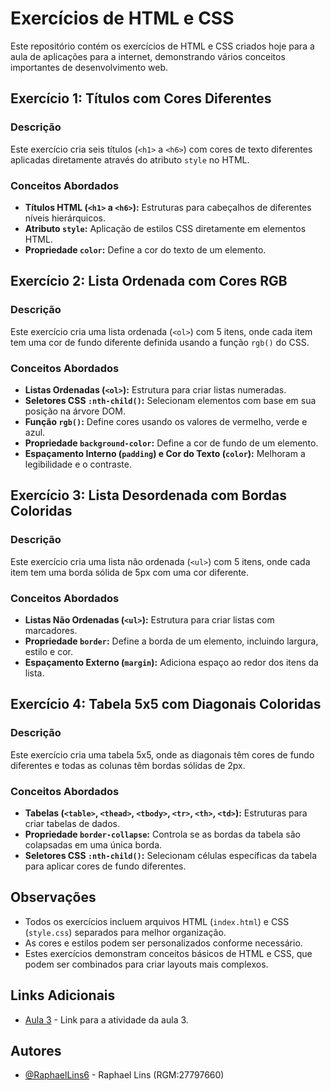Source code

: # Exercícios de HTML e CSS

Este repositório contém os exercícios de HTML e CSS criados hoje para a aula de aplicações para a internet, demonstrando vários conceitos importantes de desenvolvimento web.

## Exercício 1: Títulos com Cores Diferentes

### Descrição

Este exercício cria seis títulos (`<h1>` a `<h6>`) com cores de texto diferentes aplicadas diretamente através do atributo `style` no HTML.

### Conceitos Abordados

* **Títulos HTML (`<h1>` a `<h6>`):** Estruturas para cabeçalhos de diferentes níveis hierárquicos.
* **Atributo `style`:** Aplicação de estilos CSS diretamente em elementos HTML.
* **Propriedade `color`:** Define a cor do texto de um elemento.

## Exercício 2: Lista Ordenada com Cores RGB

### Descrição

Este exercício cria uma lista ordenada (`<ol>`) com 5 itens, onde cada item tem uma cor de fundo diferente definida usando a função `rgb()` do CSS.

### Conceitos Abordados

* **Listas Ordenadas (`<ol>`):** Estrutura para criar listas numeradas.
* **Seletores CSS `:nth-child()`:** Selecionam elementos com base em sua posição na árvore DOM.
* **Função `rgb()`:** Define cores usando os valores de vermelho, verde e azul.
* **Propriedade `background-color`:** Define a cor de fundo de um elemento.
* **Espaçamento Interno (`padding`) e Cor do Texto (`color`):** Melhoram a legibilidade e o contraste.

## Exercício 3: Lista Desordenada com Bordas Coloridas

### Descrição

Este exercício cria uma lista não ordenada (`<ul>`) com 5 itens, onde cada item tem uma borda sólida de 5px com uma cor diferente.

### Conceitos Abordados

* **Listas Não Ordenadas (`<ul>`):** Estrutura para criar listas com marcadores.
* **Propriedade `border`:** Define a borda de um elemento, incluindo largura, estilo e cor.
* **Espaçamento Externo (`margin`):** Adiciona espaço ao redor dos itens da lista.

## Exercício 4: Tabela 5x5 com Diagonais Coloridas

### Descrição

Este exercício cria uma tabela 5x5, onde as diagonais têm cores de fundo diferentes e todas as colunas têm bordas sólidas de 2px.

### Conceitos Abordados

* **Tabelas (`<table>`, `<thead>`, `<tbody>`, `<tr>`, `<th>`, `<td>`):** Estruturas para criar tabelas de dados.
* **Propriedade `border-collapse`:** Controla se as bordas da tabela são colapsadas em uma única borda.
* **Seletores CSS `:nth-child()`:** Selecionam células específicas da tabela para aplicar cores de fundo diferentes.

## Observações

* Todos os exercícios incluem arquivos HTML (`index.html`) e CSS (`style.css`) separados para melhor organização.
* As cores e estilos podem ser personalizados conforme necessário.
* Estes exercícios demonstram conceitos básicos de HTML e CSS, que podem ser combinados para criar layouts mais complexos.

## Links Adicionais

* [Aula 3](/) - Link para a atividade da aula 3.

## Autores

-   [@RaphaelLins6](https://www.github.com/RaphaelLins6) - Raphael Lins (RGM:27797660)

- - -

In the entries above, find the line with "uma única borda." and the line with "personalizados conforme necessário.", then restate word for word both of them and every line between, with nothing more.

Task solution:
* **Propriedade `border-collapse`:** Controla se as bordas da tabela são colapsadas em uma única borda.
* **Seletores CSS `:nth-child()`:** Selecionam células específicas da tabela para aplicar cores de fundo diferentes.

## Observações

* Todos os exercícios incluem arquivos HTML (`index.html`) e CSS (`style.css`) separados para melhor organização.
* As cores e estilos podem ser personalizados conforme necessário.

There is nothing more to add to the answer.